> _WORK TO COMPLETE_: Retype each entry exactly. Skip any pictures.

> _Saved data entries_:
****************************************

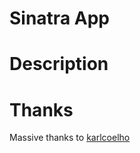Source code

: # Sinatra App

# Description

# Thanks

Massive thanks to [karlcoelho](ttps://github.com/karlcoelho)
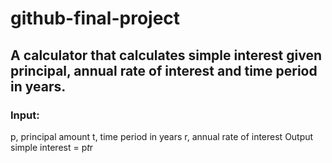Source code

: # github-final-project
## A calculator that calculates simple interest given principal, annual rate of interest and time period in years.
### Input:
   p, principal amount
   t, time period in years
   r, annual rate of interest
Output
   simple interest = p*t*r
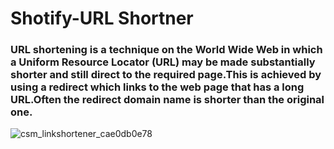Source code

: # Shotify-URL Shortner

> 
### URL shortening is a technique on the World Wide Web in which a Uniform Resource Locator (URL) may be made substantially shorter and still direct to the required page.This is achieved by using a redirect which links to the web page that has a long URL.Often the redirect domain name is shorter than the original one.
![csm_linkshortener_cae0db0e78](https://user-images.githubusercontent.com/69078309/167426501-3fe9594a-3afb-40bd-a020-f46c8220852c.jpg)


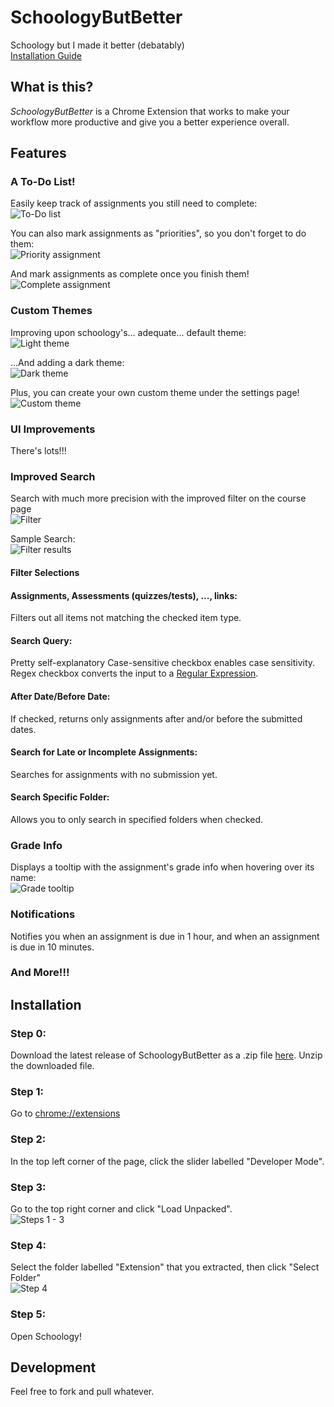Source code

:# SchoologyButBetter
 Schoology but I made it better (debatably)
 <br/>[Installation Guide](https://github.com/No-Jons/SchoologyButBetter#Installation)

## What is this?
*SchoologyButBetter* is a Chrome Extension that works to make your workflow more
productive and give you a better experience overall.

## Features
### A To-Do List!
Easily keep track of assignments you still need to complete:
<br/>![To-Do list](https://github.com/No-Jons/SchoologyButBetter/blob/main/extension/img/readme/todo_list.png)

You can also mark assignments as "priorities", so you don't forget to do them:
<br/>![Priority assignment](https://github.com/No-Jons/SchoologyButBetter/blob/main/extension/img/readme/priority_marking.png)

And mark assignments as complete once you finish them!
<br/>![Complete assignment](https://github.com/No-Jons/SchoologyButBetter/blob/main/extension/img/readme/mark_complete.png)

### Custom Themes
Improving upon schoology's... adequate... default theme:
<br/>![Light theme](https://github.com/No-Jons/SchoologyButBetter/blob/main/extension/img/readme/light_theme.png)

...And adding a dark theme:
<br/>![Dark theme](https://github.com/No-Jons/SchoologyButBetter/blob/main/extension/img/readme/dark_mode.png)

Plus, you can create your own custom theme under the settings page!
<br/>![Custom theme](https://github.com/No-Jons/SchoologyButBetter/blob/main/extension/img/readme/custom_theme.gif)

### UI Improvements
There's lots!!!

### Improved Search
Search with much more precision with the improved filter on the course page
<br/>![Filter](https://github.com/No-Jons/SchoologyButBetter/blob/main/extension/img/readme/filter.png)

Sample Search:
<br/>![Filter results](https://github.com/No-Jons/SchoologyButBetter/blob/main/extension/img/readme/filter_results.png)

#### Filter Selections
#### Assignments, Assessments (quizzes/tests), ..., links:
Filters out all items not matching the checked item type.
#### Search Query:
Pretty self-explanatory
Case-sensitive checkbox enables case sensitivity.
Regex checkbox converts the input to a [Regular Expression](https://en.wikipedia.org/wiki/Regular_expression).
#### After Date/Before Date:
If checked, returns only assignments after and/or before the submitted dates.
#### Search for Late or Incomplete Assignments:
Searches for assignments with no submission yet.
#### Search Specific Folder:
Allows you to only search in specified folders when checked.

### Grade Info
Displays a tooltip with the assignment's grade info when hovering over its name:
<br/>![Grade tooltip](https://github.com/No-Jons/SchoologyButBetter/blob/main/extension/img/readme/grade_tooltip.png)

### Notifications
Notifies you when an assignment is due in 1 hour, and when an assignment is due in 10 minutes.

### And More!!!

## Installation
### Step 0:
Download the latest release of SchoologyButBetter as a .zip file [here](https://github.com/No-Jons/SchoologyButBetter/releases).
Unzip the downloaded file.

### Step 1:
Go to [chrome://extensions]()

### Step 2:
In the top left corner of the page, click the slider labelled "Developer Mode".

### Step 3:
Go to the top right corner and click "Load Unpacked".
<br/>![Steps 1 - 3](https://github.com/No-Jons/SchoologyButBetter/blob/main/extension/img/readme/setup_1.png)

### Step 4:
Select the folder labelled "Extension" that you extracted, then click "Select Folder"
<br/>![Step 4](https://github.com/No-Jons/SchoologyButBetter/blob/main/extension/img/readme/setup_2.png)

### Step 5:
Open Schoology!

## Development
Feel free to fork and pull whatever.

****************************************

> _SOLUTION FOR THIS PROBLEM_:
Source code

: # Sinatra App

# Description

# Thanks

Massive thanks to [karlcoelho](ttps://github.com/karlcoelho)
Source code

: # github-final-project
## A calculator that calculates simple interest given principal, annual rate of interest and time period in years.
### Input:
   p, principal amount
   t, time period in years
   r, annual rate of interest
Output
   simple interest = p*t*r
Source code

: # Shotify-URL Shortner

> 
### URL shortening is a technique on the World Wide Web in which a Uniform Resource Locator (URL) may be made substantially shorter and still direct to the required page.This is achieved by using a redirect which links to the web page that has a long URL.Often the redirect domain name is shorter than the original one.
![csm_linkshortener_cae0db0e78](https://user-images.githubusercontent.com/69078309/167426501-3fe9594a-3afb-40bd-a020-f46c8220852c.jpg)


Source code

:# SchoologyButBetter
 Schoology but I made it better (debatably)
 <br/>[Installation Guide](https://github.com/No-Jons/SchoologyButBetter#Installation)

## What is this?
*SchoologyButBetter* is a Chrome Extension that works to make your workflow more
productive and give you a better experience overall.

## Features
### A To-Do List!
Easily keep track of assignments you still need to complete:
<br/>![To-Do list](https://github.com/No-Jons/SchoologyButBetter/blob/main/extension/img/readme/todo_list.png)

You can also mark assignments as "priorities", so you don't forget to do them:
<br/>![Priority assignment](https://github.com/No-Jons/SchoologyButBetter/blob/main/extension/img/readme/priority_marking.png)

And mark assignments as complete once you finish them!
<br/>![Complete assignment](https://github.com/No-Jons/SchoologyButBetter/blob/main/extension/img/readme/mark_complete.png)

### Custom Themes
Improving upon schoology's... adequate... default theme:
<br/>![Light theme](https://github.com/No-Jons/SchoologyButBetter/blob/main/extension/img/readme/light_theme.png)

...And adding a dark theme:
<br/>![Dark theme](https://github.com/No-Jons/SchoologyButBetter/blob/main/extension/img/readme/dark_mode.png)

Plus, you can create your own custom theme under the settings page!
<br/>![Custom theme](https://github.com/No-Jons/SchoologyButBetter/blob/main/extension/img/readme/custom_theme.gif)

### UI Improvements
There's lots!!!

### Improved Search
Search with much more precision with the improved filter on the course page
<br/>![Filter](https://github.com/No-Jons/SchoologyButBetter/blob/main/extension/img/readme/filter.png)

Sample Search:
<br/>![Filter results](https://github.com/No-Jons/SchoologyButBetter/blob/main/extension/img/readme/filter_results.png)

#### Filter Selections
#### Assignments, Assessments (quizzes/tests), ..., links:
Filters out all items not matching the checked item type.
#### Search Query:
Pretty self-explanatory
Case-sensitive checkbox enables case sensitivity.
Regex checkbox converts the input to a [Regular Expression](https://en.wikipedia.org/wiki/Regular_expression).
#### After Date/Before Date:
If checked, returns only assignments after and/or before the submitted dates.
#### Search for Late or Incomplete Assignments:
Searches for assignments with no submission yet.
#### Search Specific Folder:
Allows you to only search in specified folders when checked.

### Grade Info
Displays a tooltip with the assignment's grade info when hovering over its name:
<br/>![Grade tooltip](https://github.com/No-Jons/SchoologyButBetter/blob/main/extension/img/readme/grade_tooltip.png)

### Notifications
Notifies you when an assignment is due in 1 hour, and when an assignment is due in 10 minutes.

### And More!!!

## Installation
### Step 0:
Download the latest release of SchoologyButBetter as a .zip file [here](https://github.com/No-Jons/SchoologyButBetter/releases).
Unzip the downloaded file.

### Step 1:
Go to [chrome://extensions]()

### Step 2:
In the top left corner of the page, click the slider labelled "Developer Mode".

### Step 3:
Go to the top right corner and click "Load Unpacked".
<br/>![Steps 1 - 3](https://github.com/No-Jons/SchoologyButBetter/blob/main/extension/img/readme/setup_1.png)

### Step 4:
Select the folder labelled "Extension" that you extracted, then click "Select Folder"
<br/>![Step 4](https://github.com/No-Jons/SchoologyButBetter/blob/main/extension/img/readme/setup_2.png)

### Step 5:
Open Schoology!

## Development
Feel free to fork and pull whatever.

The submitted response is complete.